1Mount Sinai Hospital, Toronto, Ontario, Canada
2Université Claude Bernard Lyon, Villeurbanne, France
3Oregon Health & Science University, Portland, Oregon, USA
4University of Western Ontario, London, Ontario, Canada
5Centre Hospitalier de l’Université de Montréal, Montreal, Quebec, Canada
6Ottawa Hospital Regional Cancer Centre, Ottawa, Ontario, Canada

Received 4 December 2005; Accepted 12 December 2005

Copyright © 2006 Canadian Association of Gastroenterology. This open-access article is distributed under the terms of the Creative Commons Attribution Non-Commercial License (CC BY-NC) (, which permits reuse, distribution, and reproduction of the article, provided that the original work is properly cited and the reuse is restricted to noncommercial purposes.
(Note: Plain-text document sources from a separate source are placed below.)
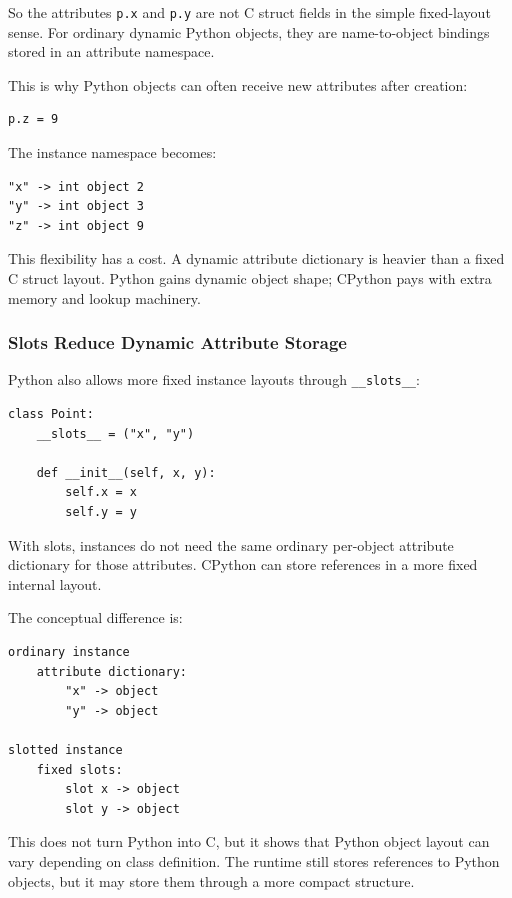 So the attributes \texttt{p.x} and \texttt{p.y} are not C struct fields in the simple fixed-layout sense. For ordinary dynamic Python objects, they are name-to-object bindings stored in an attribute namespace.

This is why Python objects can often receive new attributes after creation:

\begin{verbatim}
p.z = 9
\end{verbatim}

The instance namespace becomes:

\begin{verbatim}
"x" -> int object 2
"y" -> int object 3
"z" -> int object 9
\end{verbatim}

This flexibility has a cost. A dynamic attribute dictionary is heavier than a fixed C struct layout. Python gains dynamic object shape; CPython pays with extra memory and lookup machinery.

\subsubsection*{Slots Reduce Dynamic Attribute Storage}

Python also allows more fixed instance layouts through \texttt{\_\_slots\_\_}:

\begin{verbatim}
class Point:
    __slots__ = ("x", "y")

    def __init__(self, x, y):
        self.x = x
        self.y = y
\end{verbatim}

With slots, instances do not need the same ordinary per-object attribute dictionary for those attributes. CPython can store references in a more fixed internal layout.

The conceptual difference is:

\begin{verbatim}
ordinary instance
    attribute dictionary:
        "x" -> object
        "y" -> object

slotted instance
    fixed slots:
        slot x -> object
        slot y -> object
\end{verbatim}

This does not turn Python into C, but it shows that Python object layout can vary depending on class definition. The runtime still stores references to Python objects, but it may store them through a more compact structure.

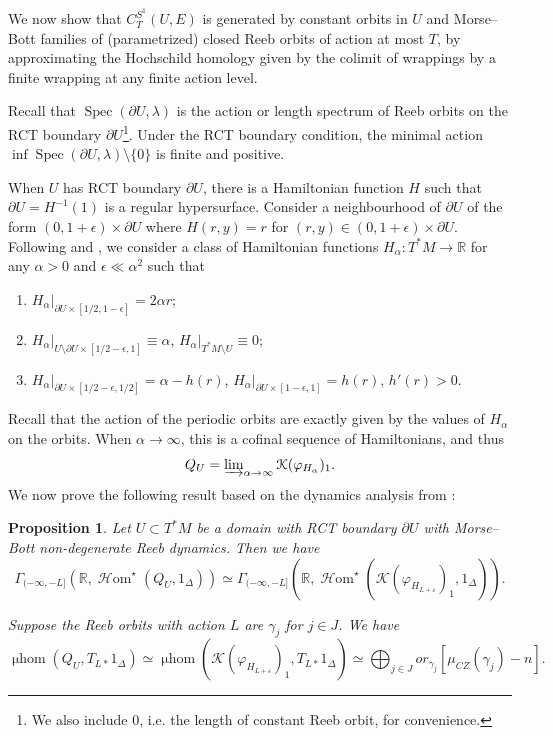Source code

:\documentclass[11pt]{amsart}
\numberwithin{equation}{section}
\theoremstyle{plain}
\newtheorem{Prop}[prop]{Proposition}
\theoremstyle{definition}
\theoremstyle{remark}
\newcommand{\bR} { {\mathbb{R}}}
\newcommand{\cK} { {\mathcal{K}}}
\newcommand\mhom{\operatorname{\mu hom}}
\newcommand\sHom{\operatorname{\mathscr{H}om}}
\newcommand\Spec{\operatorname{Spec}}
\begin{document}
We now show that $C_T^{S^1}(U, E)$ is generated by constant orbits in $U$ and Morse--Bott families of (parametrized) closed Reeb orbits of action at most $T$, by approximating the Hochschild homology given by the colimit of wrappings by a finite wrapping at any finite action level. 

Recall that $\Spec(\partial U, \lambda)$ is the action or length spectrum of Reeb orbits on the RCT boundary $\partial U$\footnote{We also include $0$, i.e. the length of constant  Reeb orbit, for convenience.}. Under the RCT boundary condition, the minimal action $\inf \Spec(\partial U, \lambda) \setminus\{0\}$ is finite and positive. 

When $U$ has RCT boundary $\partial U$, there is a Hamiltonian function $H$ such that $\partial U = H^{-1}(1)$ is a regular hypersurface. Consider a neighbourhood of $\partial U$ of the form $(0, 1+\epsilon) \times \partial U$ where $H(r, y) = r$ for $(r, y) \in (0, 1+\epsilon) \times \partial U$. 
Following \cite[Section 3]{Bourgeois-Oancea-automomous} and \cite[Section 2]{Cieliebak-Frauenfelder-Oancea2010}, we consider a class of Hamiltonian functions $H_{\alpha}: T^*M \to \bR$ for any $\alpha > 0$ and $\epsilon \ll \alpha^2$ such that
\begin{enumerate}
    \item $H_{\alpha}|_{\partial U \times [1/2, 1-\epsilon]} = 2\alpha r$;
    \item $H_{\alpha}|_{U \setminus \partial U \times [1/2-\epsilon, 1]} \equiv \alpha$, $H_{\alpha}|_{T^*M \setminus U} \equiv 0$;
    \item $H_\alpha|_{\partial U \times [1/2-\epsilon,1/2]} = \alpha-h(r)$, $H_\alpha|_{\partial U \times [1-\epsilon,1]} = h(r)$, $h'(r) > 0$.
\end{enumerate}
Recall that the action of the periodic orbits are exactly given by the values of $H_\alpha$ on the orbits.
When $\alpha \to \infty$, this is a cofinal sequence of Hamiltonians, and thus
\[Q_U = \varinjlim\nolimits_{\alpha \to \infty} \cK(\varphi_{H_{\alpha}})_1.\]
We now prove the following result based on the dynamics analysis from \cite[Proposition 2.5]{Cieliebak-Frauenfelder-Oancea2010}:
\begin{Prop}\label{prop:compute limit at finite action}
Let $U \subset T^*M$ be a domain with RCT boundary $\partial U$ with Morse--Bott non-degenerate Reeb dynamics. Then we have
\[\Gamma_{(-\infty,-L]}(\bR, \sHom^\star(Q_U, 1_\Delta)) \simeq \Gamma_{(-\infty,-L]}(\bR, \sHom^\star(\cK(\varphi_{H_{L+\varepsilon}})_1, 1_\Delta)).\]

Suppose the Reeb orbits with action $L$ are $\gamma_j$ for $j \in J$. We have
\[\mhom(Q_U, T_{L*}1_\Delta) \simeq \mhom(\cK(\varphi_{H_{L+\varepsilon}})_1, T_{L*}1_\Delta) \simeq \bigoplus_{j\in J}or_{\gamma_j}[\mu_{CZ}(\gamma_j)-n].\]
\end{Prop}
\end{document}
In the multidisciplinary management of gastrointestinal stromal tumours (GISTs), there is a need to coordinate the efforts of pathology, radiology, surgery and oncology. Surgery is the mainstay for resectable nonmetastatic GISTs, but virtually all GISTs are associated with a risk of metastasis. Imatinib 400 mg/day with or without surgery is the recommended first-line treatment for recurrent or metastatic GIST; a higher dose may be considered in patients who progress, develop secondary resistance or present with specific genotypic characteristics. Adjuvant or neoadjuvant imatinib is not advised for resectable non-metastatic GISTs. Neoadjuvant imatinib may be considered when surgery would result in significant morbidity or loss of organ function. Follow-up computed tomography imaging is recommended every three to six months for at least five years. Patients with metastatic disease should be continued on imatinib due to the high risk of recurrence on discontinuation of therapy. Treatment should be continued until there is progression or intolerable adverse effects. If dose escalation with imatinib fails, a clinical trial with novel agents alone or in combination may be considered. The present recommendations were developed at a surgical subcommittee meeting and a subsequent full Advisory Committee meeting held in Toronto, Ontario, in April 2005, under the sponsorship of Novartis Pharmaceuticals Canada Inc.